Namun, tantangan-tantangan itu tidak menghalangi Pemerintah Kabupaten (Pemkab) Malinau untuk tetap maju dan berinovasi, khususnya untuk pengelolaan anggaran dan aset daerah yang baik, bersih dan transparan. Jumat (4/11) pekan kemarin, Badan Pengelola Keuangan dan Aset Daerah (BPKAD) Kabupaten Malinau melaunching dan mensosialisasikan aplikasi Sistem Informasi Barang Persediaan (Sibapa) di Hotel Mahkota, Malinau.
“Sibapa merupakan suatu sistem informasi yang dirancang untuk mengakomodir pencatatan barang-barang persediaan yang habis pakai yang dulunya dicatat secara manual, sekarang menggunakan sistem aplikasi sebagai pendukung laporan keuangan Satuan Kerja Perangkat Daerah (SKPD), yaitu pada laporan operasional dan neraca SKPD,” Ujar Plt Kepala BPKAD Malinau, Dumberbril SE MM, saat menyampaikan sambutan dalam acara launching dan sosialisasi aplikasi Sibapa.

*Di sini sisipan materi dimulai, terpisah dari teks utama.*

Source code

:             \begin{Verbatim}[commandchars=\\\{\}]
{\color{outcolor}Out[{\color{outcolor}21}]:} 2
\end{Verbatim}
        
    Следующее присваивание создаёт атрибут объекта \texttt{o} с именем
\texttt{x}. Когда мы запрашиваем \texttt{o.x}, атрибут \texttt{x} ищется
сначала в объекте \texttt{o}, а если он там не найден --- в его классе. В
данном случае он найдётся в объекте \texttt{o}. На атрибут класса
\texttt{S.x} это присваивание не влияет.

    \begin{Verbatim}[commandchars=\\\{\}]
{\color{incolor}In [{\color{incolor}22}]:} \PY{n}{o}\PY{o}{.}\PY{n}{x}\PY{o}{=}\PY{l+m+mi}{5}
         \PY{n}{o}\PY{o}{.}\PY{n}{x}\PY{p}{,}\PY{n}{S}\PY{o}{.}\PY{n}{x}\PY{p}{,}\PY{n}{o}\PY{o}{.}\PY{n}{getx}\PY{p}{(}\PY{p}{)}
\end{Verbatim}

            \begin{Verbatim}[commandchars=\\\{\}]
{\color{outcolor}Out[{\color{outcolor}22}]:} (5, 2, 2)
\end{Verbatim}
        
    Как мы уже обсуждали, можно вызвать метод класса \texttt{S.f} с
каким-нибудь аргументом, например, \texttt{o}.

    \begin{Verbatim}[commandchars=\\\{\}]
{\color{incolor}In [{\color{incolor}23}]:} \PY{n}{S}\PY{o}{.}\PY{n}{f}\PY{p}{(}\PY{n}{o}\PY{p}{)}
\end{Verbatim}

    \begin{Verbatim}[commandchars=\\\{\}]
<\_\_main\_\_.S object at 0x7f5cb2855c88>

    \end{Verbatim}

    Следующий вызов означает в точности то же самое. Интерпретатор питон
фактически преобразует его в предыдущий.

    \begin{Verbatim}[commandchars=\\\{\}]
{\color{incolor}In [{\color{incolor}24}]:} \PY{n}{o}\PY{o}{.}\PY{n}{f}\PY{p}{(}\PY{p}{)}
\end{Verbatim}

Dikatakan Plt Kepala BPKAD, di tahun 2016, tantangan terberat pihaknya adalah bagaimana Pemkab Malinau bisa mempertahankan opini Wajar Tanpa Pengecualian (WTP) yang diberikan Badan Pemeriksaan Keuangan - Republik Indonesia (BPK-RI) secara berturut turut pada tahun anggaran 2014 dan 2015. Untuk itu, bagi pihaknya selaku pengelola keuangan daerah, para pengurus dan penyimpan barang di setiap SKPD sangat berperan besar untuk mensukseskan misi bersama, yaitu mempertahankan opini WTP untuk laporan pertanggungjawaban keuangan daerah tahun 2016.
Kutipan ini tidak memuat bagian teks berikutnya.